In his letter in the Feb. 23-24 edition of the Daily Journal, Mr. Rudow lays out a series of dire cuts that will result from the "sequestration," or the automatic $85 billion in spending cuts slated to take effect Match 1, unless Congress reaches a deal. He lists a long series of horrible results: 125,000 people will lose Section 8 housing, 100,000 homeless will not receive the help that they need, 70,000 kids will be denied access to Head Start and so on. Mr. Rudow is parroting nonsense.

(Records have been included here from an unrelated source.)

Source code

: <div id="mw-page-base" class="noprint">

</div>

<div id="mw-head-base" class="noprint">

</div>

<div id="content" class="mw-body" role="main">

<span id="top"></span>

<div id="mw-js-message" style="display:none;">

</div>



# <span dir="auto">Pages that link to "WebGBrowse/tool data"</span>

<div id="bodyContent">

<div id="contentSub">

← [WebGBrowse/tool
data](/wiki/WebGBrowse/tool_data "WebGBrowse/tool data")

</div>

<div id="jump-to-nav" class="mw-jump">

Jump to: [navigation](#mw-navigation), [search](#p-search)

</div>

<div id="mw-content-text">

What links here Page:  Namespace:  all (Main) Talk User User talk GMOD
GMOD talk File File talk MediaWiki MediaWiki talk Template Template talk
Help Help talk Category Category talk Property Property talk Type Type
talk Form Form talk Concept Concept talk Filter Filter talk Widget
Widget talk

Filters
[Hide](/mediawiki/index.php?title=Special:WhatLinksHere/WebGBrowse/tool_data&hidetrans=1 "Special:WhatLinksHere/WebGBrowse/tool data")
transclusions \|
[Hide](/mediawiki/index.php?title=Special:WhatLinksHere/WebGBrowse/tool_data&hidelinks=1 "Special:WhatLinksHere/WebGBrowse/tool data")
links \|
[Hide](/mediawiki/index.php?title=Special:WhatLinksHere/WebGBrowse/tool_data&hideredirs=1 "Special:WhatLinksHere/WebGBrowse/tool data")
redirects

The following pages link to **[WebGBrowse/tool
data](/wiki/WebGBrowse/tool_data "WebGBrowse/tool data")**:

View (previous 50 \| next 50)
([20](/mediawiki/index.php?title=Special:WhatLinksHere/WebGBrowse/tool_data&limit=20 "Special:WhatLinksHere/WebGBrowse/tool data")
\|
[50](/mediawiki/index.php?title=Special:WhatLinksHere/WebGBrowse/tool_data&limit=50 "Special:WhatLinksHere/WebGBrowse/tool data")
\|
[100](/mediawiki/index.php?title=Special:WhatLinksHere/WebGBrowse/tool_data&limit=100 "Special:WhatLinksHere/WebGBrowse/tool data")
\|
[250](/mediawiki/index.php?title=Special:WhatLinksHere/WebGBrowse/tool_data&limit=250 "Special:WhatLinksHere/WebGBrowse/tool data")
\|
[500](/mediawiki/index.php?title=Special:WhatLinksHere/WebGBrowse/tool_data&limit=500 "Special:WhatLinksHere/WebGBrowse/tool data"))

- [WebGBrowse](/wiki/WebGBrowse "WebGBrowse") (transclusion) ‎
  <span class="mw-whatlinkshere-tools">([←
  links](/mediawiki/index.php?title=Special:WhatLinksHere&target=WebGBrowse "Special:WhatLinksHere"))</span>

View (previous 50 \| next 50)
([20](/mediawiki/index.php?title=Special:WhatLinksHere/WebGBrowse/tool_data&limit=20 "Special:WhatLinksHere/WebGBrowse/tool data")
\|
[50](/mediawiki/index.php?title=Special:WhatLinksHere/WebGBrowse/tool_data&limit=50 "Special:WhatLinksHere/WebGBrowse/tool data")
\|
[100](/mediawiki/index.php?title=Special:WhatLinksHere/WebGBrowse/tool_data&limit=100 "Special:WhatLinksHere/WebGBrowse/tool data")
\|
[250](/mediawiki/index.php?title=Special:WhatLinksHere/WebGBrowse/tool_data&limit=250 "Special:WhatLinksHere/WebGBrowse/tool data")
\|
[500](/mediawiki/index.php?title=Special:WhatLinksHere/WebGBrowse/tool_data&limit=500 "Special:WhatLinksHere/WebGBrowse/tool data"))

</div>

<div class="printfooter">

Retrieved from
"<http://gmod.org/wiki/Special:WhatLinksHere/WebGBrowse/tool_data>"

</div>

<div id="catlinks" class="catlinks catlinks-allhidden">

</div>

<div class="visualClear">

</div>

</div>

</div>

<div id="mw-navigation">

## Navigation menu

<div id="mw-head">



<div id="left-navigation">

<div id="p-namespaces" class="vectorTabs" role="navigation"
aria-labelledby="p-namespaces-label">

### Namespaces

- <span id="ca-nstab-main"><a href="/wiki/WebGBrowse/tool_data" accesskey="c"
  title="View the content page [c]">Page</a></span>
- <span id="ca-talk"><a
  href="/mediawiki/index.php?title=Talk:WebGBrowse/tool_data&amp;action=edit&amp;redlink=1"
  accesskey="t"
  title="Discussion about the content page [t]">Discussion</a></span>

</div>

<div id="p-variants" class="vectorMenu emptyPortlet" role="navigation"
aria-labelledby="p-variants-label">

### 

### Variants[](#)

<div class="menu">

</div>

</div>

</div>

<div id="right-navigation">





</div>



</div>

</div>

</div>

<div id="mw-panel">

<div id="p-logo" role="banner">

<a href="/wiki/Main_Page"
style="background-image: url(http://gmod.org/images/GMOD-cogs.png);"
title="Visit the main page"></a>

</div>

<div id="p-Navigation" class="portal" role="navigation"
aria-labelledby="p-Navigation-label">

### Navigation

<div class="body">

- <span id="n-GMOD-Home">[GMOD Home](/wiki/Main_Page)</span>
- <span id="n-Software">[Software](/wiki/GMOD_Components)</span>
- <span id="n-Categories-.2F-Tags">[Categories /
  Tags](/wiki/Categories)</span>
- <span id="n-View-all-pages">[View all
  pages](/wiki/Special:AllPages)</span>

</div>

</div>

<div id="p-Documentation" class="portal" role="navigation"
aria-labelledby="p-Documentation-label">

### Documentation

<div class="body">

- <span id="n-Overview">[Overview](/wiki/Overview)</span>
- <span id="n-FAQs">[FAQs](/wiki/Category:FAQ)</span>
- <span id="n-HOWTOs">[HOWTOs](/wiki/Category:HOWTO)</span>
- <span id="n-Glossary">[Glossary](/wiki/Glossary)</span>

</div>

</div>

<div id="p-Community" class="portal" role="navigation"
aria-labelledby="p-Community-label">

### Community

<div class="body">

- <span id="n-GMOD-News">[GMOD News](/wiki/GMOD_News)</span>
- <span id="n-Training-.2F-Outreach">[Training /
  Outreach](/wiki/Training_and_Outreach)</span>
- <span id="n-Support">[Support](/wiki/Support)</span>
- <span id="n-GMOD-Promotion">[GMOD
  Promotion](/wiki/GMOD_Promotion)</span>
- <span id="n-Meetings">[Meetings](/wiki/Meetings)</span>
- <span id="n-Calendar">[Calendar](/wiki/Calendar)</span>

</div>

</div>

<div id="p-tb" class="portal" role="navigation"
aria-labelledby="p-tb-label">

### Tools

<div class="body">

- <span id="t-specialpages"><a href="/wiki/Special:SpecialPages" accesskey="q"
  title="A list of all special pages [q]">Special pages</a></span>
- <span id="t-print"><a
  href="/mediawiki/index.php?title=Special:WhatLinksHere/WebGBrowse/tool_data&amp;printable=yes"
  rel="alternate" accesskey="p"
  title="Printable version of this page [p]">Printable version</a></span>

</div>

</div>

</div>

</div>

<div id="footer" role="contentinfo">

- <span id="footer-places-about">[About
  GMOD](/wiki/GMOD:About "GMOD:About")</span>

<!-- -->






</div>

The real facts are these. That $85 billion in cuts comes out of a total 2013 budget of $3.803 trillion, or 2.2 percent. With half of that coming from defense -- the discretionary budget needs to absorb only 1.1 percent of the cuts. Wait. Spending in 2013 -- assuming the sequestration happens -- will exceed the 2012 budget by $15 billion. So, Mr. Rudow's stated horrible results are ridiculous. How could an increase in discretionary spending for 2013 over 2012, assuming the sequestration happens, be so tragic for all these poor, unemployed, sick and children? It can't. It simply can't.
The wolf at the door is not sequestration, but the fact that we are borrowing 46 cents of every dollar we spend. At some point, Mr. Rudow's hyperbole will be a gross understatement -- when we are forced to stop burdening our children and our children's children with our excessive spending.